うちの母親は口癖で衣類のサイズを「M寸、L寸」って言う
さまざまな例がありますが、およそ自分より20〜30年昔に生まれた人、それが母親。生きる時代が自分より少し昔ですから、言葉の感覚にも若干のズレがあります。
そのズレが生み出すわずかに違和感のともなう母の表現を、すこしずつ探っていきたいと思います。
Mサイズ、Lサイズとは言わない
洋服のサイズのことを、通常、Sサイズ、Mサイズ、Lサイズ、または単にS、M、Lの洋服、などと呼びます。
母は「サイズ」の部分を「寸(すん)」と呼ぶクセがあって
「あんた、M寸(エムすん)は小さいでしょう、L寸(エルすん)を着らんねー(訳:L寸を着なさいよ)」
と、よく言っていました。
でもなぜか、「S寸(エスすん)」とは絶対に言いませんでしたね。
私が身体が大きく人生でSを着ることがほぼ無かったために、まだ小中学生の私に対してSサイズに関する話題を振る機会がなかったからかもしれません。
その他の母語
「じー」と焼く、というものがありました。
「(フライパンに)ハムを2枚ぐらい敷いてね、じーと焼くのよ」
などと使います。意味は分かるのですが、子どもながら
「じー、と焼いたくらいじゃ火が通らないよ、もっと焼かないと危ないのに」
と思ったものです。
母が口癖のように使っていた言葉
「テーブル」は「お膳」、「布巾」は「台拭き」、「台所」は「炊事場」、「トイレ」は「お便所」
便所に「お」を付ければ丁寧になるというものでもないだろうと思ったものです。
「炊飯器」は「ジャー」、「食器棚」は「みずや」、その他にもたくさんあったはずですが、私が子どもで母が若かった時代というのはもう何十年も昔のことで、私自身が齢をとってはっきりと全部は覚えていないのです。
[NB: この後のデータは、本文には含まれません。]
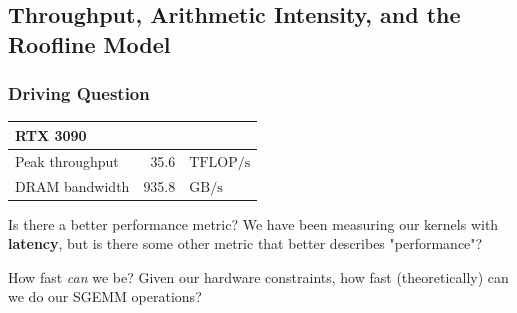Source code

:\documentclass[../main.tex]{subfiles}
\begin{document}
\newcommand{\gpuModel}{RTX 3090}
\newcommand{\peakThroughputValue}{35.6}
\newcommand{\TFLOPS}{\ensuremath{\mathrm{TFLOP/s}}}
\newcommand{\GBS}{\ensuremath{\mathrm{GB/s}}}
\newcommand{\dramBandwidthValue}{935.8}
\newcommand{\peakThroughput}{\ensuremath{\peakThroughputValue\,\TFLOPS}}
\newcommand{\dramBandwidth}{\ensuremath{\dramBandwidthValue\,\GBS}}
\newcommand{\hardwareSpecifications}{%
  \begin{center}
    \begin{tabular}{l|rl}
      \gpuModel \\
      \hline
      Peak throughput & \peakThroughputValue & \TFLOPS\\
      DRAM bandwidth & \dramBandwidthValue & \GBS\\
    \end{tabular}
  \end{center}%
}

\subsection{Throughput, Arithmetic Intensity, and the Roofline Model}

\begin{frame}
  \frametitle{Driving Question}
  \hardwareSpecifications

  \begin{alertblock}{Is there a better performance metric?}
    We have been measuring our kernels with \textbf{latency}, but is there some
    other metric that better describes "performance"?
  \end{alertblock}

  \pause
  \begin{alertblock}{How fast \emph{can} we be?}
    Given our hardware constraints, how fast (theoretically) can we do our SGEMM operations?
  \end{alertblock}
\end{frame}
\end{document}
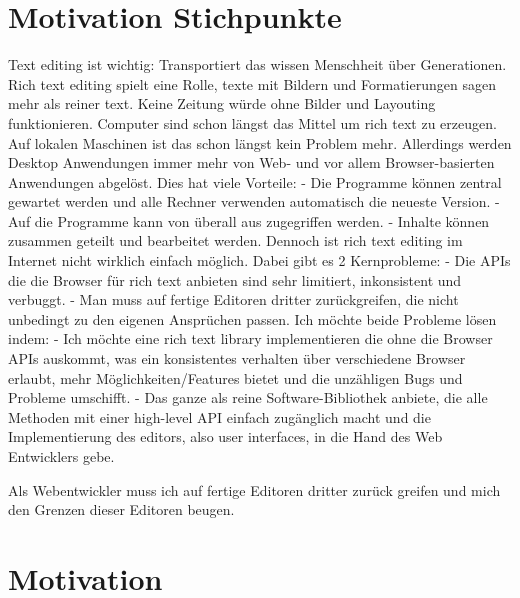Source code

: 

\section{Motivation Stichpunkte}

Text editing ist wichtig: Transportiert das wissen Menschheit über Generationen.
Rich text editing spielt eine Rolle, texte mit Bildern und Formatierungen sagen mehr als reiner text. Keine Zeitung würde ohne Bilder und Layouting funktionieren.
Computer sind schon längst das Mittel um rich text zu erzeugen.
Auf lokalen Maschinen ist das schon längst kein Problem mehr.
Allerdings werden Desktop Anwendungen immer mehr von Web- und vor allem Browser-basierten Anwendungen abgelöst.
Dies hat viele Vorteile:
 - Die Programme können zentral gewartet werden und alle Rechner verwenden automatisch die neueste Version.
 - Auf die Programme kann von überall aus zugegriffen werden.
 - Inhalte können zusammen geteilt und bearbeitet werden.
Dennoch ist rich text editing im Internet nicht wirklich einfach möglich.
Dabei gibt es 2 Kernprobleme:
 - Die APIs die die Browser für rich text anbieten sind sehr limitiert, inkonsistent und verbuggt.
 - Man muss auf fertige Editoren dritter zurückgreifen, die nicht unbedingt zu den eigenen Ansprüchen passen.
Ich möchte beide Probleme lösen indem:
 - Ich möchte eine rich text library implementieren die ohne die Browser APIs auskommt, was ein konsistentes verhalten über verschiedene Browser erlaubt, mehr Möglichkeiten/Features bietet und die unzähligen Bugs und Probleme umschifft.
 - Das ganze als reine Software-Bibliothek anbiete, die alle Methoden mit einer high-level API einfach zugänglich macht und die Implementierung des editors, also user interfaces, in die Hand des Web Entwicklers gebe.


Als Webentwickler muss ich auf fertige Editoren dritter zurück greifen und mich den Grenzen dieser Editoren beugen.



\section{Motivation}

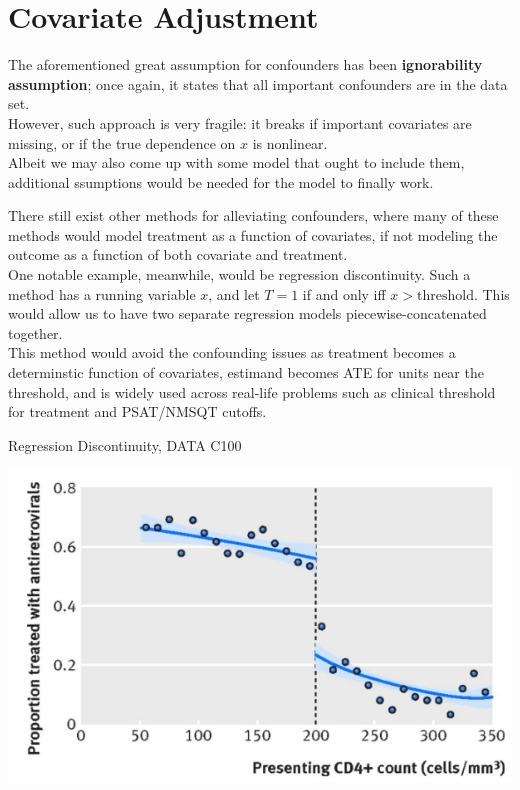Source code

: \section{Covariate Adjustment}
The aforementioned great assumption for confounders has been \textbf{ignorability assumption}; once again, it states that all important confounders are in the data set. \\
However, such approach is very fragile: it breaks if important covariates are missing, or if the true dependence on $x$ is nonlinear. \\
Albeit we may also come up with some model that ought to include them, additional ssumptions would be needed for the model to finally work.

There still exist other methods for alleviating confounders, where many of these methods would model treatment as a function of covariates, if not modeling the outcome as a function of both covariate and treatment. \\
One notable example, meanwhile, would be regression discontinuity. Such a method has a running variable $x$, and let $T = 1$ if and only iff $x > \text{threshold}$. This would allow us to have two separate regression models piecewise-concatenated together. \\
This method would avoid the confounding issues as treatment becomes a determinstic function of covariates, estimand becomes ATE for units near the threshold, and is widely used across real-life problems such as clinical threshold for treatment and PSAT/NMSQT cutoffs.
\begin{ln-fig}{Regression Discontinuity, DATA C100}{}
    \begin{center}
        \includegraphics[scale=0.8]{figs/ln10/reg-discont.png}
    \end{center}
\end{ln-fig}
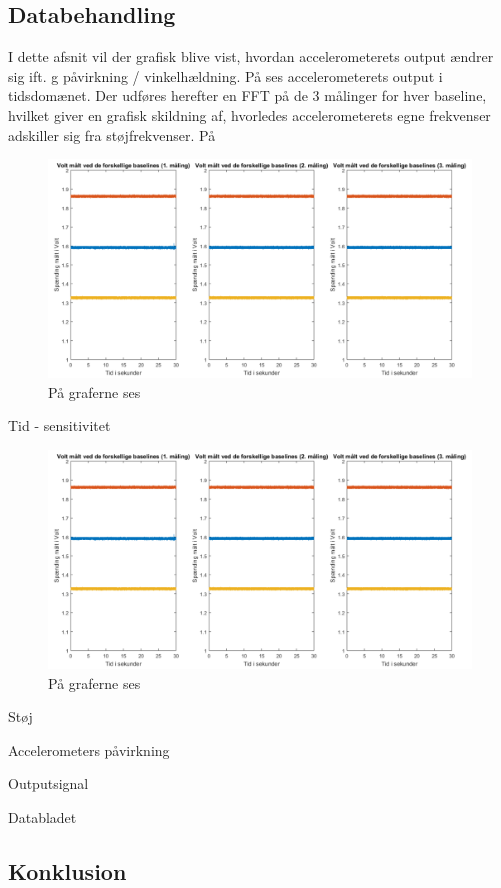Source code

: \subsection{Databehandling}
I dette afsnit vil der grafisk blive vist, hvordan accelerometerets output ændrer sig ift. g påvirkning / vinkelhældning. På  ses accelerometerets output i tidsdomænet. Der udføres herefter en FFT på de 3 målinger for hver baseline, hvilket giver en grafisk skildning af, hvorledes accelerometerets egne frekvenser adskiller sig fra støjfrekvenser. På 

\begin{figure}[H]
	\centering
	\includegraphics[scale=0.14]{figures/cProblemloesning/Pilotforsoeg_Tid.png}
	\caption{På graferne ses}
	\label{Fig:PilotTid}
\end{figure}

Tid - sensitivitet

\begin{figure}[H]
	\centering
	\includegraphics[scale=0.14]{figures/cProblemloesning/Pilotforsoeg_Tid.png}
	\caption{På graferne ses}
	\label{Fig:Pilot_FFT}
\end{figure}

Støj

Accelerometers påvirkning

Outputsignal

Databladet

\subsection{Konklusion}

\cite{Devices2009}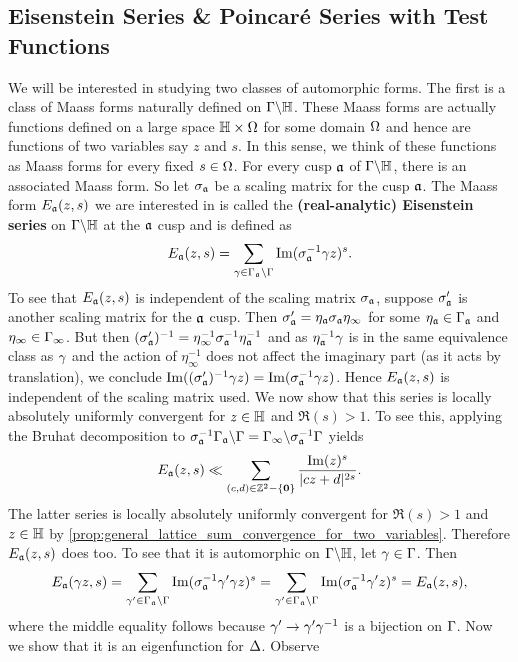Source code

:     \subsection*{Eisenstein Series \& Poincar\'e Series with Test Functions}
      We will be interested in studying two classes of automorphic forms. The first is a class of Maass forms naturally defined on $\Gamma\backslash\mathbb{H}$. These Maass forms are actually functions defined on a large space $\mathbb{H} \times \Omega$ for some domain $\Omega$ and hence are functions of two variables say $z$ and $s$. In this sense, we think of these functions as Maass forms for every fixed $s \in \Omega$. For every cusp $\mathfrak{a}$ of $\Gamma\backslash\mathbb{H}$, there is an associated Maass form. So let $\sigma_{\mathfrak{a}}$ be a scaling matrix for the cusp $\mathfrak{a}$. The Maass form $E_{\mathfrak{a}}(z,s)$ we are interested in is called the \textbf{(real-analytic) Eisenstein series} on $\Gamma\backslash\mathbb{H}$ at the $\mathfrak{a}$ cusp and is defined as
      \[
        E_{\mathfrak{a}}(z,s) = \sum_{\gamma \in \Gamma_{\mathfrak{a}}\backslash\Gamma}\mathrm{Im}(\sigma_{\mathfrak{a}}^{-1}\gamma z)^{s}.
      \]
      To see that $E_{\mathfrak{a}}(z,s)$ is independent of the scaling matrix $\sigma_{\mathfrak{a}}$, suppose $\sigma_{\mathfrak{a}}'$ is another scaling matrix for the $\mathfrak{a}$ cusp. Then $\sigma_{\mathfrak{a}}' = \eta_{\mathfrak{a}}\sigma_{\mathfrak{a}}\eta_{\infty}$ for some $\eta_{\mathfrak{a}} \in \Gamma_{\mathfrak{a}}$ and $\eta_{\infty} \in \Gamma_{\infty}$. But then $(\sigma_{\mathfrak{a}}')^{-1} = \eta_{\infty}^{-1}\sigma_{\mathfrak{a}}^{-1}\eta_{\mathfrak{a}}^{-1}$ and as $\eta_{\mathfrak{a}}^{-1}\gamma$ is in the same equivalence class as $\gamma$ and the action of $\eta_{\infty}^{-1}$ does not affect the imaginary part (as it acts by translation), we conclude $\mathrm{Im}((\sigma_{\mathfrak{a}}')^{-1}\gamma z) = \mathrm{Im}(\sigma_{\mathfrak{a}}^{-1}\gamma z)$. Hence $E_{\mathfrak{a}}(z,s)$ is independent of the scaling matrix used. We now show that this series is locally absolutely uniformly convergent for $z \in \mathbb{H}$ and $\Re(s) > 1$. To see this, applying the Bruhat decomposition to $\sigma_{\mathfrak{a}}^{-1}\Gamma_{\mathfrak{a}}\backslash\Gamma = \Gamma_{\infty}\backslash\sigma_{\mathfrak{a}}^{-1}\Gamma$ yields
      \[
        E_{\mathfrak{a}}(z,s) \ll \sum_{(c,d) \in \mathbb{Z}^{2}-\{\mathbf{0}\}}\frac{\mathrm{Im}(z)^{s}}{|cz+d|^{2s}}.
      \]
      The latter series is locally absolutely uniformly convergent for $\Re(s) > 1$ and $z \in \mathbb{H}$ by \cref{prop:general_lattice_sum_convergence_for_two_variables}. Therefore $E_{\mathfrak{a}}(z,s)$ does too. To see that it is automorphic on $\Gamma\backslash\mathbb{H}$, let $\gamma \in \Gamma$. Then
      \[
        E_{\mathfrak{a}}(\gamma z,s) = \sum_{\gamma' \in \Gamma_{\mathfrak{a}}\backslash\Gamma}\mathrm{Im}(\sigma_{\mathfrak{a}}^{-1}\gamma'\gamma z)^{s} = \sum_{\gamma' \in \Gamma_{\mathfrak{a}}\backslash\Gamma}\mathrm{Im}(\sigma_{\mathfrak{a}}^{-1}\gamma'z)^{s} = E_{\mathfrak{a}}(z,s),
      \]
      where the middle equality follows because $\gamma' \to \gamma'\gamma^{-1}$ is a bijection on $\Gamma$. Now we show that it is an eigenfunction for $\Delta$. Observe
母の書道の先生(九十歳)が、「最近の連中は『絆』という言葉をやたらといいことみたいに使うけど、あれは元々馬の首につけて何処にも逃げられないようにした鎖を意味する言葉なんだよ、気味が悪いね」と言っていたと聞き、嫌な感じがしてずっと使いたくなかった理由が、やっとわかったような気がした
— 岩槻優佑 (@yuu_iwatsuki) 2018年8月20日
言葉は作られない、生まれる
言葉に、1つの決まった正解などありません。とくに、M寸、L寸などは、肝心なMやLというアルファベットが入っていますから、意味は十分に伝わります。
もし言葉に正解があるとすれば、それはその表現が多数派になったときを指すのかもしれません。
間違った表現とされてきた言葉も、日常的に使われる例が過半数になった時に「誤用法」は「許容範囲」へと生まれ変わるのではないでしょうか。
言葉は道具ですが、外国人から「話し言葉が歌のよう」と称されるほど、日本語は芸術性の高い言語です。
母は学歴的にも趣味や読書という点から見ても、学のある人間ではありませんが、その人を見ていると「教育に害されていない人間が本能的に言葉を編み出す過程」が、独特の語い選びから顕示されているかのようにさえ、見えてくるのです。